Omphale (1781-1799) was a British Thoroughbred racehorse and broodmare that won the 1784 St. Leger Stakes.

==Background==
Omphale was bred by John Coates and was foaled in 1781 at his stud at Castle Leavington near Yarm. She was sired by Highflyer, an undefeated son of Herod that stood at Richard Tattersall's Red Barns near Bury St. Edmunds. Omphale's dam, Calliope, was bred by Mr. Coates and produced ten foals between 1770 and 1788, with Omphale being her sixth foal and the only one sired by Highflyer. Calliope also produced the good racers Orpheus, Duchess and Whitelegs for Mr. Coates. Calliope was barren for five years before she produced Omphale.

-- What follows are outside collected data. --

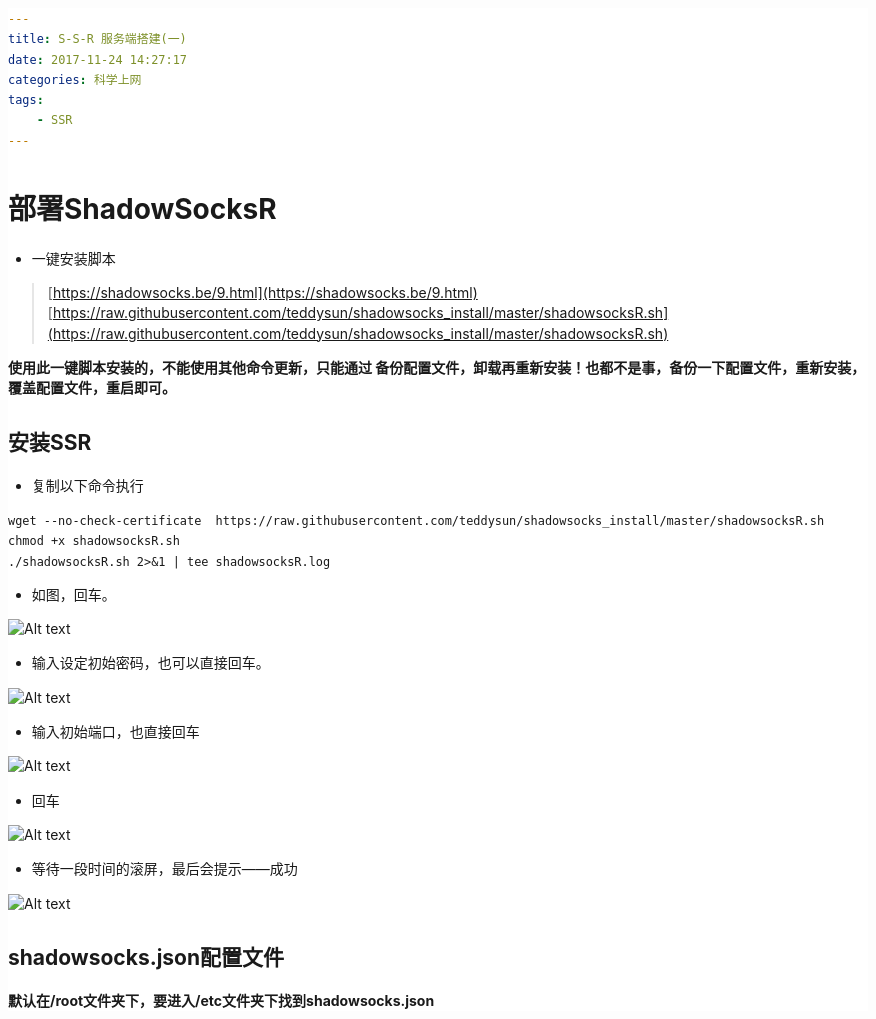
 ```yaml
---
title: S-S-R 服务端搭建(一)
date: 2017-11-24 14:27:17
categories: 科学上网
tags: 
    - SSR
---
```


# 部署ShadowSocksR

* 一键安装脚本
> [https://shadowsocks.be/9.html](https://shadowsocks.be/9.html)
> [https://raw.githubusercontent.com/teddysun/shadowsocks_install/master/shadowsocksR.sh](https://raw.githubusercontent.com/teddysun/shadowsocks_install/master/shadowsocksR.sh)



**使用此一键脚本安装的，不能使用其他命令更新，只能通过 备份配置文件，卸载再重新安装！也都不是事，备份一下配置文件，重新安装，覆盖配置文件，重启即可。**

## 安装SSR

- 复制以下命令执行
```
wget --no-check-certificate  https://raw.githubusercontent.com/teddysun/shadowsocks_install/master/shadowsocksR.sh
chmod +x shadowsocksR.sh
./shadowsocksR.sh 2>&1 | tee shadowsocksR.log
```
- 如图，回车。

![Alt text](../../../../images/ssr-1.jpg)

- 输入设定初始密码，也可以直接回车。

![Alt text](../../../../images/ssr-2.jpg)

- 输入初始端口，也直接回车

![Alt text](../../../../images/ssr-3.jpg)

- 回车

![Alt text](../../../../images/ssr-4.jpg)

- 等待一段时间的滚屏，最后会提示——成功

![Alt text](../../../../images/ssr-5.jpg)

## shadowsocks.json配置文件

**默认在/root文件夹下，要进入/etc文件夹下找到shadowsocks.json**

Omphale was trained by Thomas Burdon. She is described as being "amiss" during the year preceding her St. Leger win and had only had nine weeks of formal training before the running.

==Racing career==
On 28 September at Doncaster, Omphale beat Mr. Hutton's colt Harlequin Junior and five other horses to win the ninth running of the St. Leger Stakes. This was her first and only start in 1784. Returning as a four-year-old on 24 May 1785 at Milfield in Northumberland, Omphale finished third and last in a race run over two, two-mile heats, finishing second in the first heat and last in the second heat. On 24 June 1785 at Newcastle-upon-Tyne, Omphale won the £50 Corporation Purse run over two-mile heats, beating Oak Apple. At York on 20 August, she received a forfeit from Mr. G. Snowden when his filly sired by North Star backed out of a match race. On 7 September, Omphale won a sweepstakes race at Richmond. A few weeks later at Doncaster, Omphale was third in a race run over four, two-mile heats. In June 1786 at Hexham, she finished second to Blackbird in a match race run over two, four-mile heats and a few days later was second in the His Majesty's Plate at Newcastle-upon-Tyne. She was third in the final race of her career, the His Majesty's Plate run on 21 August at York, losing to Lady Teazle and Columbine.

==Breeding career==
Omphale was retired from racing in 1787. Omphale produced three colts and four fillies between 1788 and 1799 during her breeding career. She died in 1799.

===Progeny===
- 1788- Corporal, chestnut colt sired by King Fergus.
- 1790- Bay filly by Phenomenon.
- 1791- Curranto, bay colt by Young Morwick
- 1792- Tarquin, bay colt by Ruler
- 1793- Bay filly by Young Marske.
- 1794- Lopcatcher, bay filly by Young Marske.
- 1797- Hyale, bay filly by Pipator.